Troubleshooting High CPU performance issues - Part 2
In Part 1 of this topic, I explained how to gather the correct data to help diagnose performance issues in IIS web applications that have associated high CPU behavior. To summarize, we need a performance monitor log with the %ProcessorTime data for the Thread and Process objects of W3WP (for IIS6), and at least one memory dump of the problematic W3WP process, both from when the CPU issue is occurring.
Here in Part 2, I'll discuss how to analyze the captured data to pinpoint what the root cause of the issue is. For the purpose of this exercise, I created a simple ASP page that gets stuck in a loop for 100 seconds. Then, I browsed to the page in IIS to re-create the looping behavior. Next I started the Perfmon log using the instructions I outlined in Part 1, let it run, and then captured a memory dump using DebugDiag. As a result I now have a .blg perfmon log and a memory dump file to work with.
Let's start with the perfmon log. We first want to make sure that the perfmon log was captured when the CPU was in fact spiked. This is a good thing to check because if there are multiple people working on gathering the data, and maybe even in different locations, its easy to get data at the wrong time. So we look at the % Processor Time counter of the Process object:
As we can see, this W3WP instance was spiking the CPU while the perfmon was captured. Now that we know the perfmon data is good, we need to get more granular; which thread inside this W3WP was spinning up so much CPU cycles? To verify, we look at the %Processor Time counter of the W3WP thread object instances, as per below:
What this image shows us is that out of the more than 25 threads currently alive inside of the W3WP process, only one of them is doing anything significant with CPU cycles. In some scenarios the data may show that multiple threads are using a lot of CPU time, in which case you'll need to look at each corresponding thread in the dump files to see which one or ones are problematic. However for this excercise I made it so that only one thread was doing any request processing, to make it easy for us to zero in on it. And from this we know the one we want to look at is thread instance 23.

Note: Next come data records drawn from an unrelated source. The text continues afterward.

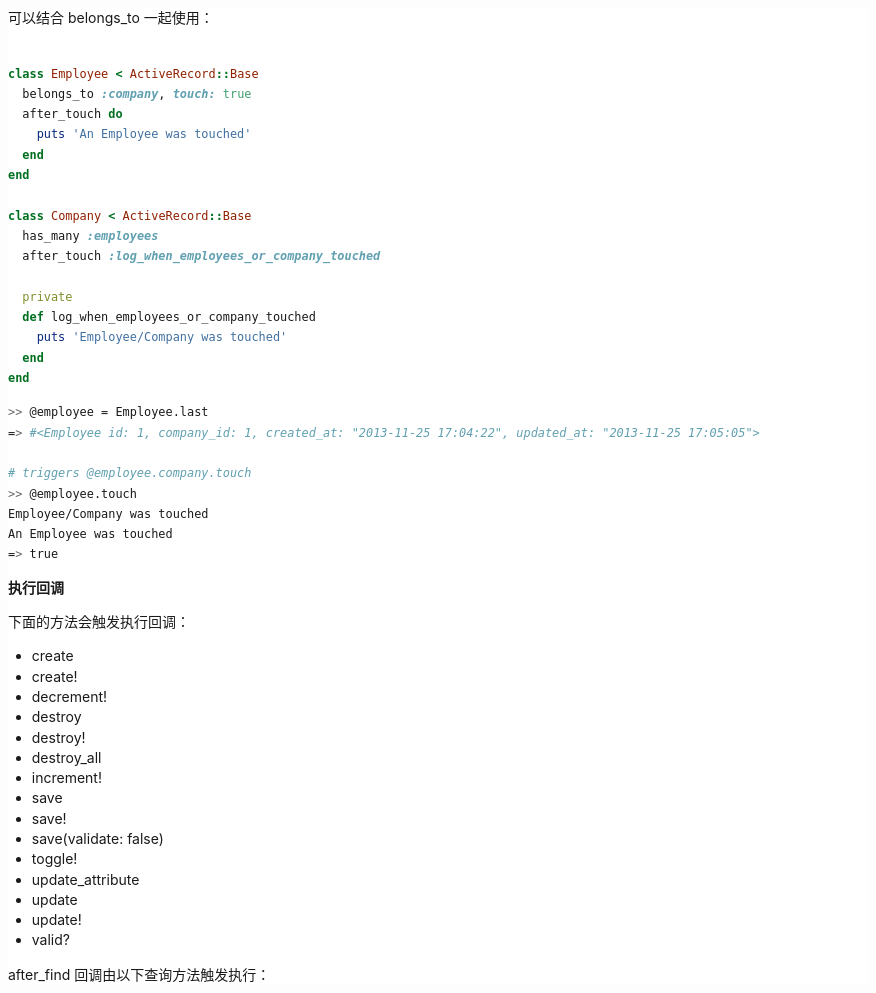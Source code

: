 可以结合 belongs_to 一起使用：

``` ruby

class Employee < ActiveRecord::Base
  belongs_to :company, touch: true
  after_touch do
    puts 'An Employee was touched'
  end
end

class Company < ActiveRecord::Base
  has_many :employees
  after_touch :log_when_employees_or_company_touched

  private
  def log_when_employees_or_company_touched
    puts 'Employee/Company was touched'
  end
end
```

``` bash
>> @employee = Employee.last
=> #<Employee id: 1, company_id: 1, created_at: "2013-11-25 17:04:22", updated_at: "2013-11-25 17:05:05">

# triggers @employee.company.touch
>> @employee.touch
Employee/Company was touched
An Employee was touched
=> true
```

**执行回调**

下面的方法会触发执行回调：

* create
* create!
* decrement!
* destroy
* destroy!
* destroy_all
* increment!
* save
* save!
* save(validate: false)
* toggle!
* update_attribute
* update
* update!
* valid?

after_find 回调由以下查询方法触发执行：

Remember back in Part 1 I introduced you to the Debug Diagnostics tool. Not only does that tool capture dump files for us, but it can also analyze them for commonly known issues! When I ran my dump file through the analyzer, DebugDiag confirmed that thread 23 was using the most CPU time just like PerfMon did:
So what is going on with Thread 23 that it is spinning up the CPU? DebugDiag can help us see. First, we know that Thread 23 is busy processing an incoming ASP request:
It is not a coincidence that the page is named "high_cpu_hang.asp", I did that on purpose ;) The tool also tells us the request has been alive for 33 seconds, and outlines some ASP application info like the path and the template name.

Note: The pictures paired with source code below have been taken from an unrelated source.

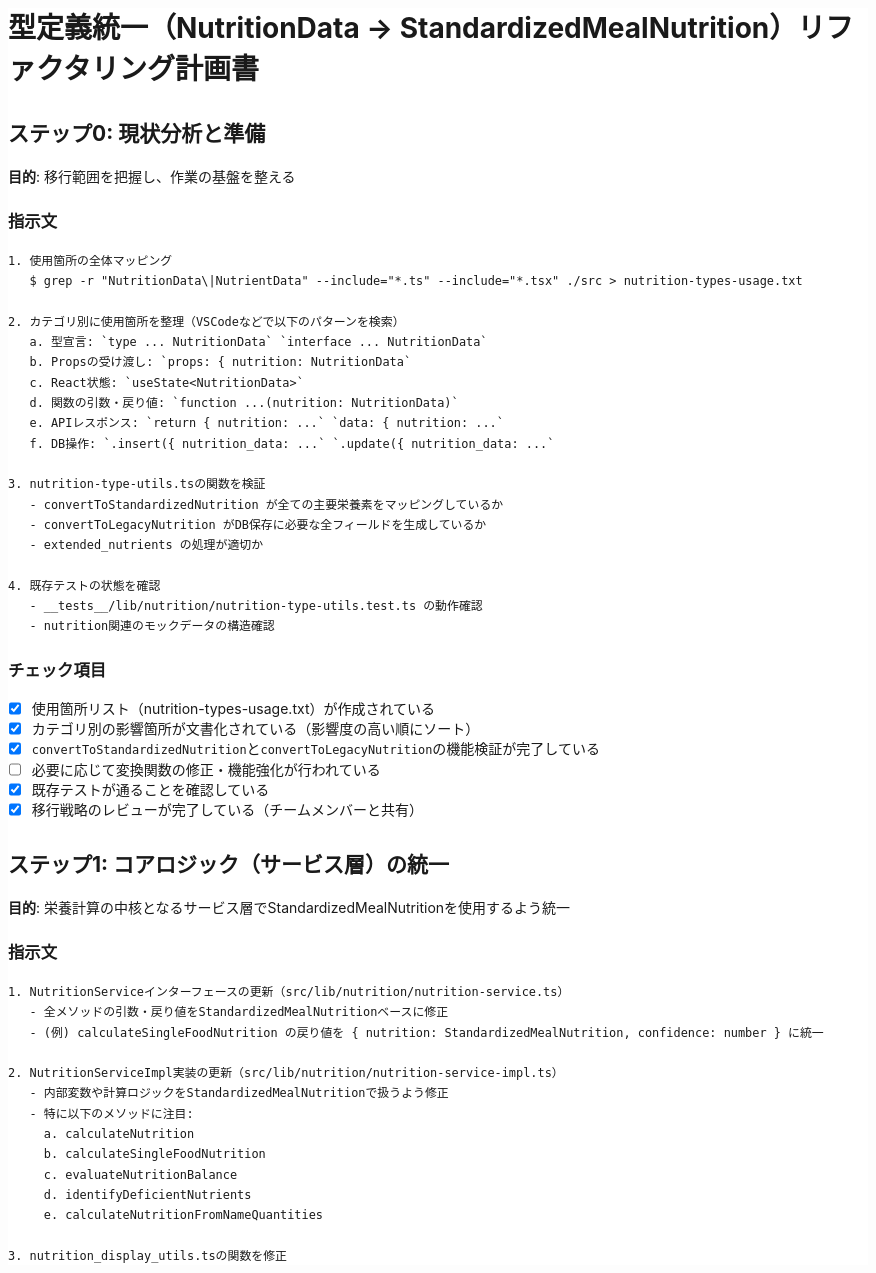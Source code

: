 # 型定義統一（NutritionData → StandardizedMealNutrition）リファクタリング計画書

## ステップ0: 現状分析と準備

**目的**: 移行範囲を把握し、作業の基盤を整える

### 指示文

```
1. 使用箇所の全体マッピング
   $ grep -r "NutritionData\|NutrientData" --include="*.ts" --include="*.tsx" ./src > nutrition-types-usage.txt

2. カテゴリ別に使用箇所を整理（VSCodeなどで以下のパターンを検索）
   a. 型宣言: `type ... NutritionData` `interface ... NutritionData`
   b. Propsの受け渡し: `props: { nutrition: NutritionData`
   c. React状態: `useState<NutritionData>`
   d. 関数の引数・戻り値: `function ...(nutrition: NutritionData)`
   e. APIレスポンス: `return { nutrition: ...` `data: { nutrition: ...`
   f. DB操作: `.insert({ nutrition_data: ...` `.update({ nutrition_data: ...`

3. nutrition-type-utils.tsの関数を検証
   - convertToStandardizedNutrition が全ての主要栄養素をマッピングしているか
   - convertToLegacyNutrition がDB保存に必要な全フィールドを生成しているか
   - extended_nutrients の処理が適切か

4. 既存テストの状態を確認
   - __tests__/lib/nutrition/nutrition-type-utils.test.ts の動作確認
   - nutrition関連のモックデータの構造確認
```

### チェック項目

- [x] 使用箇所リスト（nutrition-types-usage.txt）が作成されている
- [x] カテゴリ別の影響箇所が文書化されている（影響度の高い順にソート）
- [x] `convertToStandardizedNutrition`と`convertToLegacyNutrition`の機能検証が完了している
- [ ] 必要に応じて変換関数の修正・機能強化が行われている
- [x] 既存テストが通ることを確認している
- [x] 移行戦略のレビューが完了している（チームメンバーと共有）

## ステップ1: コアロジック（サービス層）の統一

**目的**: 栄養計算の中核となるサービス層でStandardizedMealNutritionを使用するよう統一

### 指示文

```
1. NutritionServiceインターフェースの更新（src/lib/nutrition/nutrition-service.ts）
   - 全メソッドの引数・戻り値をStandardizedMealNutritionベースに修正
   - (例) calculateSingleFoodNutrition の戻り値を { nutrition: StandardizedMealNutrition, confidence: number } に統一

2. NutritionServiceImpl実装の更新（src/lib/nutrition/nutrition-service-impl.ts）
   - 内部変数や計算ロジックをStandardizedMealNutritionで扱うよう修正
   - 特に以下のメソッドに注目:
     a. calculateNutrition
     b. calculateSingleFoodNutrition 
     c. evaluateNutritionBalance
     d. identifyDeficientNutrients
     e. calculateNutritionFromNameQuantities

3. nutrition_display_utils.tsの関数を修正
```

Knowing what page is spiking the CPU is sometimes enough for the developer of the application to start debugging the problem. But many times it isn't, especially if there are hundreds or thousands of lines of script to dig through. Luckily DebugDiag outputs the callstack info for all of the threads, and for threads that are processing ASP requests it tells us exactly what line of script on the page is currently running:
From this we know that Thread 23 is busy processing an ASP script loop on line #27 of high_cpu_hang.asp. The next step would be for the developer of the application to look at the loop and figure out what is wrong. Why has the loop been going on for 33 seconds? Is the loop stuck in infinite iterations, or will the loop eventually end? These types of questions need to be answered. For the purpose of this exercise, I had the loop iterate until the time difference between starttime and curretn time was 100 seconds.
Errant loops are one of the most common causes of High CPU performance problems in ASP applications. Using performance monitor and DebugDiag (or another debugger, like WinDBG) should help you narrow your search to the exact problematic loop.